Resist the desire to be prominent in conversation, or to say clever and surprising things. This is sometimes difficult to do, but it is the only safe course to follow. If you have something brilliant or worth-while to say, it will be best said spontaneously and with due modesty. But if there is no suitable opportunity to say it, put it back in your mind where it may improve with age. Egotism is taboo in polite society.
The suggestion that nothing should be allowed to pass the lips that charity would check is invaluable advice. It is unfortunately all too common to give hasty and harsh expression to personal opinions and criticisms. Reticence is one of the most essential conditions of long friendship.
Judgment and tact are necessary to good conversation.
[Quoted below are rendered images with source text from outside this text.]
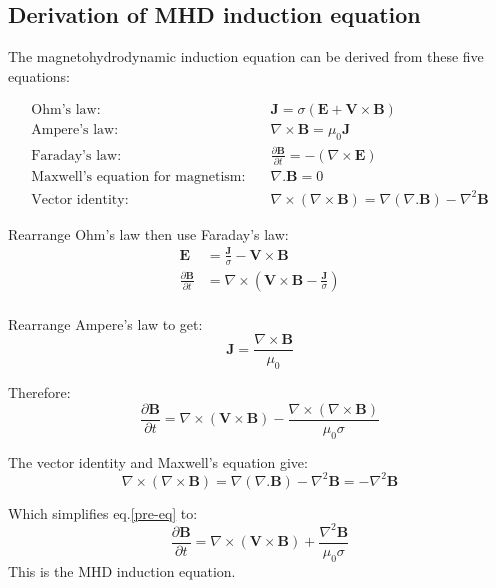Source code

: \documentclass[12pt]{article}
\begin{document}
\begin{appendices}
\section{Derivation of MHD induction equation \label{app:mhd}}
The magnetohydrodynamic induction equation can be derived from these five equations:

\begin{align}
    \text{Ohm's law:} &\quad \textbf{J}=\sigma(\textbf{E}+\textbf{V}\times\textbf{B}) \\
    \text{Ampere's law:} &\quad \nabla\times\textbf{B}=\mu_0\textbf{J} \\
    \text{Faraday's law:} &\quad \frac{\partial\textbf{B}}{\partial t}=-(\nabla\times\textbf{E}) \\
    \text{Maxwell's equation for magnetism:} &\quad \nabla .  \textbf{B}=0 \\
    \text{Vector identity:} &\quad \nabla\times(\nabla\times\textbf{B})=\nabla(\nabla . \textbf{B})-\nabla^2\textbf{B}
\end{align}

\noindent Rearrange  Ohm's law then use Faraday's law:
\begin{align}
    \textbf{E} &= \frac{\textbf{J}}{\sigma}-\textbf{V}\times\textbf{B} \\
    \frac{\partial\textbf{B}}{\partial t} &= \nabla\times\left(\textbf{V}\times\textbf{B}-\frac{\textbf{J}}{\sigma}\right) \\
\end{align}

\noindent Rearrange Ampere's law to get:
\begin{equation}
    \textbf{J}=\frac{\nabla\times\textbf{B}}{\mu_0}
\end{equation}

\noindent Therefore:
\begin{equation}
    \frac{\partial\textbf{B}}{\partial t} = \nabla\times(\textbf{V}\times\textbf{B})-\frac{\nabla\times(\nabla\times\textbf{B})}{\mu_0\sigma}
    \label{pre-eq}
\end{equation}

\noindent The vector identity and Maxwell's equation give:
\begin{equation}
    \nabla\times(\nabla\times\textbf{B})=\nabla(\nabla . \textbf{B})-\nabla^2\textbf{B}=-\nabla^2\textbf{B}
\end{equation}

Which simplifies eq.\ref{pre-eq} to:
\begin{equation}
    \frac{\partial\textbf{B}}{\partial t}=\nabla\times(\textbf{V}\times\textbf{B})+\frac{\nabla^2\textbf{B}}{\mu_0\sigma}
\end{equation}
This is the MHD induction equation.

\end{appendices}

\end{document}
It is not well to ask many questions, and then only those of a general character. Curiosity should be curbed. Quite properly people resent inquisitiveness. The best way to cultivate the rare grace of judgment is to be mindful of your own faults and to correct them with all speed and thoroughness.
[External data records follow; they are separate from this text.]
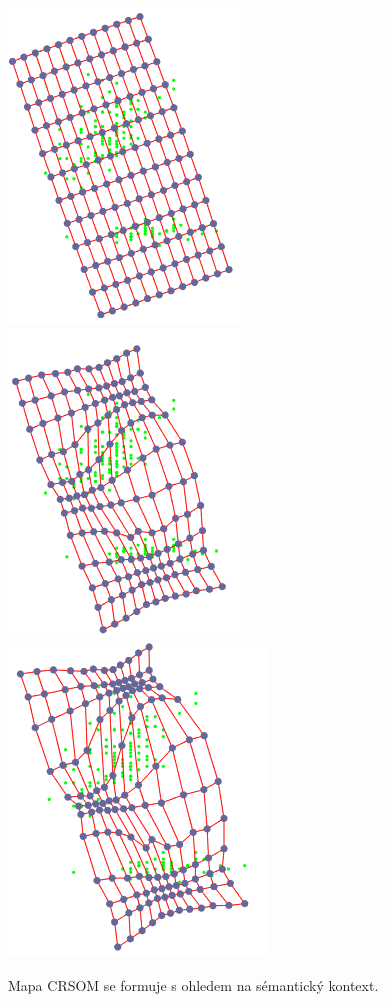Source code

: \documentclass[thesis=M,czech]{FITthesis}[2012/06/26]
\begin{document}
\begin{figure}[htp]
    \centering
    
    \includegraphics[width=.32\textwidth]{cr1.png}
    \includegraphics[width=.32\textwidth]{cr2.png}
    \includegraphics[width=.32\textwidth]{cr3.png}
    \caption{Mapa CRSOM se formuje s ohledem na sémantický kontext.}
    \label{fig:cr}
\end{figure}
\end{document}
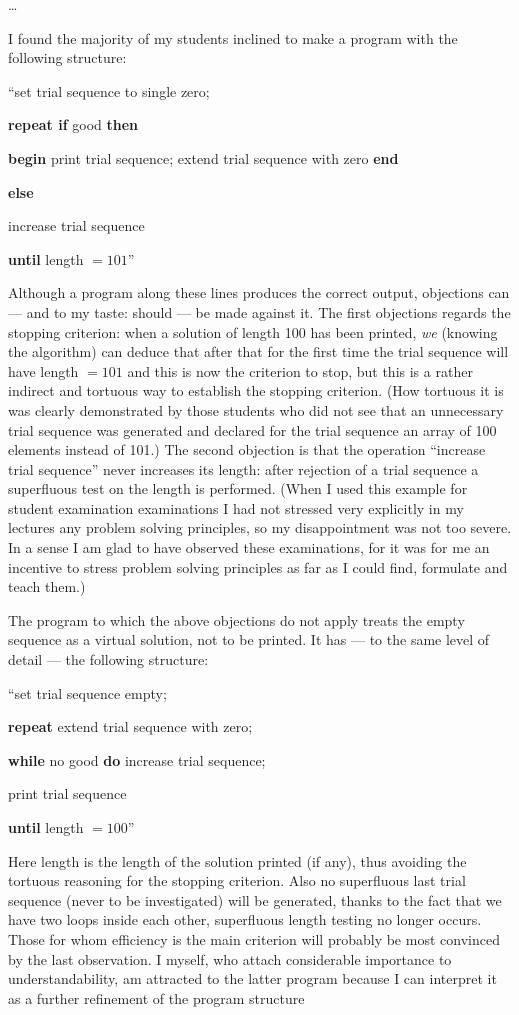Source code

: \dots

I found the majority of my students inclined to make a program with the following structure:

``set trial sequence to single zero;

\textbf{repeat if} good \textbf{then}

\quad \textbf{begin} print trial sequence; extend trial sequence with zero \textbf{end}

\quad\quad\quad \textbf{else}

\quad increase trial sequence

\textbf{until} length $= 101$''

Although a program along these lines produces the correct output, objections can --- and to my taste: should --- be made against it. The first objections regards the stopping criterion: when a solution of length 100 has been printed, \textit{we} (knowing the algorithm) can deduce that after that for the first time the trial sequence will have length $= 101$ and this is now the criterion to stop, but this is a rather indirect and tortuous way to establish the stopping criterion. (How tortuous it is was clearly demonstrated by those students who did not see that an unnecessary trial sequence was generated and declared for the trial sequence an array of 100 elements instead of 101.) The second objection is that the operation ``increase trial sequence'' never increases its length: after rejection of a trial sequence a superfluous test on the length is performed. (When I used this example for student examination examinations I had not stressed very explicitly in my lectures any problem solving principles, so my disappointment was not too severe. In a sense I am glad to have observed these examinations, for it was for me an incentive to stress problem solving principles as far as I could find, formulate and teach them.)

The program to which the above objections do not apply treats the empty sequence as a virtual solution, not to be printed. It has --- to the same level of detail --- the following structure:

``set trial sequence empty;

\textbf{repeat} extend trial sequence with zero;

\quad \textbf{while} no good \textbf{do} increase trial sequence;

\quad print trial sequence

\textbf{until} length $= 100$''

Here length is the length of the solution printed (if any), thus avoiding the tortuous reasoning for the stopping criterion. Also no superfluous last trial sequence (never to be investigated) will be generated, thanks to the fact that we have two loops inside each other, superfluous length testing no longer occurs. Those for whom efficiency is the main criterion will probably be most convinced by the last observation. I myself, who attach considerable importance to understandability, am attracted to the latter program because I can interpret it as a further refinement of the program structure

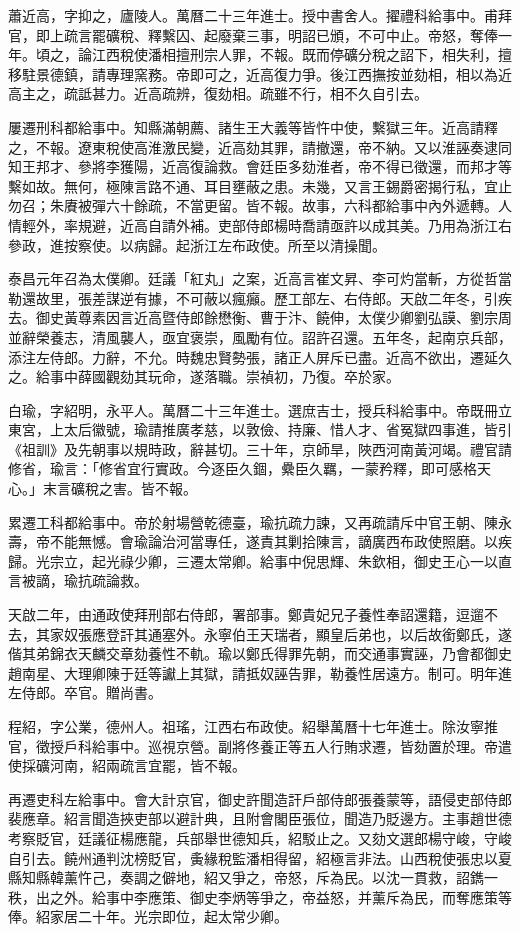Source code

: \begin{pinyinscope}
蕭近高，字抑之，廬陵人。萬曆二十三年進士。授中書舍人。擢禮科給事中。甫拜官，即上疏言罷礦稅、釋繫囚、起廢棄三事，明詔已頒，不可中止。帝怒，奪俸一年。頃之，論江西稅使潘相擅刑宗人罪，不報。既而停礦分稅之詔下，相失利，擅移駐景德鎮，請專理窯務。帝即可之，近高復力爭。後江西撫按並劾相，相以為近高主之，疏詆甚力。近高疏辨，復劾相。疏雖不行，相不久自引去。

屢遷刑科都給事中。知縣滿朝薦、諸生王大義等皆忤中使，繫獄三年。近高請釋之，不報。遼東稅使高淮激民變，近高劾其罪，請撤還，帝不納。又以淮誣奏逮同知王邦才、參將李獲陽，近高復論救。會廷臣多劾淮者，帝不得已徵還，而邦才等繫如故。無何，極陳言路不通、耳目壅蔽之患。未幾，又言王錫爵密揭行私，宜止勿召；朱賡被彈六十餘疏，不當更留。皆不報。故事，六科都給事中內外遞轉。人情輕外，率規避，近高自請外補。吏部侍郎楊時喬請亟許以成其美。乃用為浙江右參政，進按察使。以病歸。起浙江左布政使。所至以清操聞。

泰昌元年召為太僕卿。廷議「紅丸」之案，近高言崔文昇、李可灼當斬，方從哲當勒還故里，張差謀逆有據，不可蔽以瘋癲。歷工部左、右侍郎。天啟二年冬，引疾去。御史黃尊素因言近高暨侍郎餘懋衡、曹于汴、饒伸，太僕少卿劉弘謨、劉宗周並辭榮養志，清風襲人，亟宜褒崇，風勵有位。詔許召還。五年冬，起南京兵部，添注左侍郎。力辭，不允。時魏忠賢勢張，諸正人屏斥已盡。近高不欲出，遷延久之。給事中薛國觀劾其玩命，遂落職。崇禎初，乃復。卒於家。

白瑜，字紹明，永平人。萬曆二十三年進士。選庶吉士，授兵科給事中。帝既冊立東宮，上太后徽號，瑜請推廣孝慈，以敦儉、持廉、惜人才、省冤獄四事進，皆引《祖訓》及先朝事以規時政，辭甚切。三十年，京師旱，陜西河南黃河竭。禮官請修省，瑜言：「修省宜行實政。今逐臣久錮，纍臣久羈，一蒙矜釋，即可感格天心。」末言礦稅之害。皆不報。

累遷工科都給事中。帝於射場營乾德臺，瑜抗疏力諫，又再疏請斥中官王朝、陳永壽，帝不能無憾。會瑜論治河當專任，遂責其剿拾陳言，謫廣西布政使照磨。以疾歸。光宗立，起光祿少卿，三遷太常卿。給事中倪思輝、朱欽相，御史王心一以直言被謫，瑜抗疏論救。

天啟二年，由通政使拜刑部右侍郎，署部事。鄭貴妃兄子養性奉詔還籍，逗遛不去，其家奴張應登訐其通塞外。永寧伯王天瑞者，顯皇后弟也，以后故銜鄭氏，遂偕其弟錦衣天麟交章劾養性不軌。瑜以鄭氏得罪先朝，而交通事實誣，乃會都御史趙南星、大理卿陳于廷等讞上其獄，請抵奴誣告罪，勒養性居遠方。制可。明年進左侍郎。卒官。贈尚書。

程紹，字公業，德州人。祖瑤，江西右布政使。紹舉萬曆十七年進士。除汝寧推官，徵授戶科給事中。巡視京營。副將佟養正等五人行賄求遷，皆劾置於理。帝遣使採礦河南，紹兩疏言宜罷，皆不報。

再遷吏科左給事中。會大計京官，御史許聞造訐戶部侍郎張養蒙等，語侵吏部侍郎裴應章。紹言聞造挾吏部以避計典，且附會閣臣張位，聞造乃貶邊方。主事趙世德考察貶官，廷議征楊應龍，兵部舉世德知兵，紹駁止之。又劾文選郎楊守峻，守峻自引去。饒州通判沈榜貶官，夤緣稅監潘相得留，紹極言非法。山西稅使張忠以夏縣知縣韓薰忤己，奏調之僻地，紹又爭之，帝怒，斥為民。以沈一貫救，詔鐫一秩，出之外。給事中李應策、御史李炳等爭之，帝益怒，并薰斥為民，而奪應策等俸。紹家居二十年。光宗即位，起太常少卿。


\end{pinyinscope}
The word “talk” is often used in a derogatory sense, and we hear such expressions as “all talk,” “empty talk,” and “idle talk.” But as everyone talks, we should all do our utmost to set a high example to others of the correct use of speech.
It is always better to talk too little than too much. Never talk for mere talking’s sake. Avoid being artificial or pedantic. Don’t antagonize, dogmatize, moralize, attitudinize, nor criticise. Talk in poise,—quietly, deliberately, sincerely, and you will never lack an attentive audience.
PHRASES FOR TALKERS
It is said of Macaulay that he never allowed a sentence to pass muster until it was as good as he could make it. He would write and rewrite, and even construct a paragraph or a whole chapter, in order to secure a more lucid and satisfactory arrangement. He wrote just so much each day, usually an average of six pages, and this manuscript was so erased and corrected that it was finally compressed into two pages of print.
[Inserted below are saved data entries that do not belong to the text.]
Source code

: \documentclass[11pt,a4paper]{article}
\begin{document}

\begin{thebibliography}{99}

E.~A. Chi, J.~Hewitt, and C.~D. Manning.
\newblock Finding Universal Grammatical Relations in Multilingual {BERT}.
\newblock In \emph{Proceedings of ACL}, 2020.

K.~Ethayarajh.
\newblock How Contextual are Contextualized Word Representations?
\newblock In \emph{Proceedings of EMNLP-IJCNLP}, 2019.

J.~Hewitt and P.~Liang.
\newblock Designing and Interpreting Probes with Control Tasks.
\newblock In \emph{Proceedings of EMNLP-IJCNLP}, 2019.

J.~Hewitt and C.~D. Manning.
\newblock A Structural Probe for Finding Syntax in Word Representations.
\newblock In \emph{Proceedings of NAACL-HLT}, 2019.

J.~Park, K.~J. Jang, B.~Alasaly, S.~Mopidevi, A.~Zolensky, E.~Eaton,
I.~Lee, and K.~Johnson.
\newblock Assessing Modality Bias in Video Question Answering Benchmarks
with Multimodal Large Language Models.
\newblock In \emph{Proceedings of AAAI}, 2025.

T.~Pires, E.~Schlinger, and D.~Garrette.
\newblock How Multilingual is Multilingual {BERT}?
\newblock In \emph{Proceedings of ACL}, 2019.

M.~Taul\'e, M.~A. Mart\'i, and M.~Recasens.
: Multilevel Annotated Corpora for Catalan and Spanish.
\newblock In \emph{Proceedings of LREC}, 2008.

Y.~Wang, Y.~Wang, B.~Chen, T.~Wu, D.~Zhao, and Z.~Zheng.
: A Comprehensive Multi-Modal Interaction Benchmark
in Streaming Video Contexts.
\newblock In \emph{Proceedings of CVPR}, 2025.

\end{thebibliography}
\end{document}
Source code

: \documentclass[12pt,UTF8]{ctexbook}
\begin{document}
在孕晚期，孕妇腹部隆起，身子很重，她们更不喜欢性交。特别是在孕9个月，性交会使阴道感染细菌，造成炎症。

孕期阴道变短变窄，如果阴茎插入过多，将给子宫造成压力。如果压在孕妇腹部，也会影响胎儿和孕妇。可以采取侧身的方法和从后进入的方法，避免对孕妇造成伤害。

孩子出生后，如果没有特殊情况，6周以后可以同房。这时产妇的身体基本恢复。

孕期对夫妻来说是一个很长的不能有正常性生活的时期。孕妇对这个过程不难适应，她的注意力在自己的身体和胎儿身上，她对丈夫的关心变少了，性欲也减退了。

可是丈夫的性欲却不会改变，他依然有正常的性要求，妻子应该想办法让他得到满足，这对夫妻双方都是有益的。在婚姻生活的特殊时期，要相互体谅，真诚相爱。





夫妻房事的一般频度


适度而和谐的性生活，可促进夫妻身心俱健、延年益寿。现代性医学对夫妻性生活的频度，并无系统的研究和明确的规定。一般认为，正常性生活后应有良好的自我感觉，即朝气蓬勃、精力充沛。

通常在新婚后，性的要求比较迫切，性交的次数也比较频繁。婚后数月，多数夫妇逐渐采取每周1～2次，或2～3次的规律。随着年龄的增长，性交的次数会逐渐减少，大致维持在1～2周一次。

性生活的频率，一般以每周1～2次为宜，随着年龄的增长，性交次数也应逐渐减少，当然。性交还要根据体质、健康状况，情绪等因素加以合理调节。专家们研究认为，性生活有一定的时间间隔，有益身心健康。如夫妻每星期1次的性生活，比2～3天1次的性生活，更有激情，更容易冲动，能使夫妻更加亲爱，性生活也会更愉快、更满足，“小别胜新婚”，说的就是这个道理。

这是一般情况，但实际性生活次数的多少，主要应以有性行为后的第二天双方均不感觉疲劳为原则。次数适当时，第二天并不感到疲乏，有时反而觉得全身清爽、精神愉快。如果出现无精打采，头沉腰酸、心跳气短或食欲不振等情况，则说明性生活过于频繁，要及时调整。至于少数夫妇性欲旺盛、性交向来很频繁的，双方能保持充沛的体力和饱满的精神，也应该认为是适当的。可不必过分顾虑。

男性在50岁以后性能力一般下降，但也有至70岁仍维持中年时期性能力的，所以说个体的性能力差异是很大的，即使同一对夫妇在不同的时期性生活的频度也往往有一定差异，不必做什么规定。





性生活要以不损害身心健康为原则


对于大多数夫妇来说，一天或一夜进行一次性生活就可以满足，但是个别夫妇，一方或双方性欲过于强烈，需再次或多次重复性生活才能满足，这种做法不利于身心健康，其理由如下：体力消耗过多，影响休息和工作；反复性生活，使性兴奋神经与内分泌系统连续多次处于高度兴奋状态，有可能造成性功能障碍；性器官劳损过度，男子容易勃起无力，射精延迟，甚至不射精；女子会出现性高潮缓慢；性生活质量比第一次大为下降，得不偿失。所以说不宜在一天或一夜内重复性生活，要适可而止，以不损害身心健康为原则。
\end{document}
The masters of English prose have been great workers. Stevenson and others like him gave hours and days to the study of words, phrases, and sentences. Through unwearied application to the art of rhetorical composition they ultimately won fame as writers.
The ambitious student of speech culture, whether for use in conversation or in public, will do well to emulate the example of such great writers. One of the best ways to build a large vocabulary is to note useful and striking phrases in one’s general reading. It is advisable to jot down such phrases in a note-book, and to read them aloud from time to time. Such phrases may be classified according to their particular application,—to business, politics, music, education, literature, or the drama.
It is not recommended that such phrases should be consciously dragged into conversation, but the practice of carefully observing felicitous phrases, and of noting them in writing, cultivates the taste for better words and a sense of discrimination in their use. Many phrases noted and studied in this way will unconsciously find their way into one’s expression.